1

I have to analyse data from a marketing study. I will use SPSS. The questionnaire will look like this:

Q: Imagine Situation X. Select 1-3 Criteria from the list that best describe your feeling.

  • C1
  • C2
  • C3
  • C4
  • C5
  • C6
  • C7
  • ...

I want to perform cluster analysis to find out which respondents have similar feelings and what are the most often selected feelings in each cluster. The output is basically a set of binary codes (present vs absent). The categories are asymmetric: In other words, a 0-0 match should not necessarily be considered similar.

From this incredibly helpful post, I understood, that hierarchical cluster analysis, using a dice measure should work in my case. However, I also understood that it is not suitable for a large number of samples due to performance issues. (My sample size is 1500.)

Questions:

  1. Is my way of thinking correct?
  2. Would you still recommend using hierarchical clustering?
  3. If no, what else would you recommend?
  4. If yes, how bad will the performance be / how long will it take SPSS to run this? (I don't have the dataset yet, so I can't try it out.)
Lakai
  • 11
  • 1
  • 1
    You seem having partly misunderstood the links.

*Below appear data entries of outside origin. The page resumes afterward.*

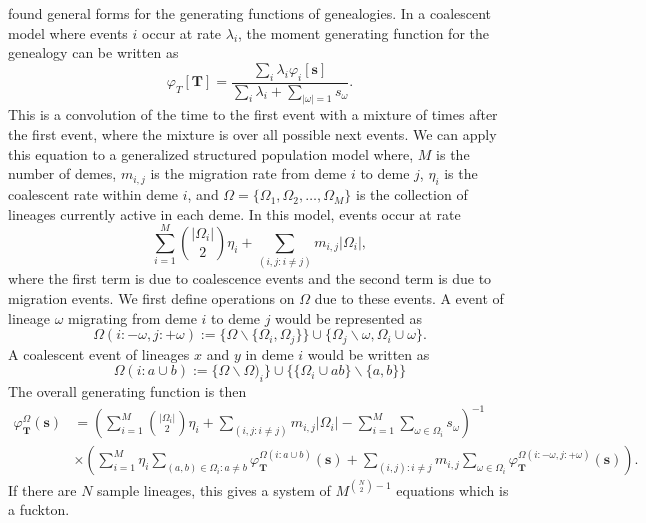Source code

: \citet{Lohse2011} found general forms for the generating functions of genealogies.  In a coalescent model where events
$i$ occur at rate $ \lambda_i $, the moment generating function for the genealogy can be written as
\begin{equation}
  \varphi_{T}\left[ \mathbf{T} \right] = \frac{
    \sum_i \lambda_i \varphi_i[\mathbf{s}]}{
    \sum_i \lambda_i + \sum_{|\omega|=1}s_{\omega}}.
\end{equation}
This is a convolution of the time to the first event with a mixture of times after the first event, where the mixture is
over all possible next events. We can apply this equation to a generalized structured population model where, $M$ is the
number of demes, $m_{i,j}$ is the migration rate from deme $i$ to deme $j$, $\eta_i$ is the coalescent rate within deme
$i$, and $\Omega = \{ \Omega_1, \Omega_2, \ldots , \Omega_M \}$ is the collection of lineages currently active in each
deme. In this model, events occur at rate
\begin{equation}
  \sum_{i=1}^M \binom{|\Omega_i|}{2}\eta_i + \sum_{(i,j:i \neq j)} m_{i,j}|\Omega_i|,
\end{equation}
where the first term is due to coalescence events and the second term is due to migration events. We first define
operations on $\Omega$ due to these events. A event of lineage $\omega$ migrating from deme $i$ to deme $j$ would be
represented as 
\begin{equation*}
  \Omega\left( i  :-\omega,j: + \omega \right) := \{ \Omega\backslash \{\Omega_i, \Omega_j \} \} \cup
  \{\Omega_j\backslash \omega, \Omega_i \cup \omega \}. 
\end{equation*}
A coalescent event of lineages $x$ and $y$ in deme $i$ would be
written as 
\begin{equation*}
  \Omega(i:a \cup b):=\{ \Omega \backslash \Omega)_i \}\cup\{ \{\Omega_i \cup ab \}\backslash \{ a,b \}\}
\end{equation*}
The overall generating function is then
\begin{align}
  \varphi_{\mathbf{T}}^{\Omega}(\mathbf{s}) &=
  \left( \sum_{i=1}^M \binom{|\Omega_i|}{2}\eta_i  + \sum_{(i,j:i \neq j)} m_{i,j}|\Omega_i| -
  \sum_{i=1}^M \sum_{\omega \in \Omega_i}s_{\omega}\right)^{-1} \\
  &\times \left( \sum_{i=1}^M \eta_i \sum_{(a,b) \in \Omega_i:a \neq b}
  \varphi_{\mathbf{T}}^{\Omega(i:a \cup b)}(\mathbf{s}) + 
  \sum_{(i,j):i\neq j}m_{i,j}\sum_{\omega \in \Omega_i} \varphi_{\mathbf{T}}^{\Omega\left( i :-\omega, j: + \omega \right)}(\mathbf{s})\right).
\end{align}
If there are $N$ sample lineages, this gives a system of  $M^{\binom{N}{2}-1}$ equations which is a fuckton.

Dice measure suggests itself when you have nominal data such as single-choice question (and so the binary variables from it will be the dummies). In your place, I see a multiple choice question leaving us a set of binary variables. They are of "ordinal" (selected vs not selected) sense. Measures such as Jaccard or Ochiai (cosine) will do. – ttnphns Feb 03 '16 at 20:35
  • 1
    You can do hierarchical clustering (for example complete or average linkage): 1500 objects is not too much (SPSS will process it in few seconds). But given that some greedy algos [may become riskyly suboptimal](http://stats.stackexchange.com/a/63549/3277) with thousands of objects you might consider doing the analysis [on halfs of the sample](http://stats.stackexchange.com/q/189012/3277), and compare the results. – ttnphns Feb 03 '16 at 20:38
  • Thanks a lot for your explanations and remarks! Reading the replies to the other questions again, I see that i probably missed some points. Anyway, I am glad that the analysis should work. – Lakai Feb 04 '16 at 07:49

0 Answers0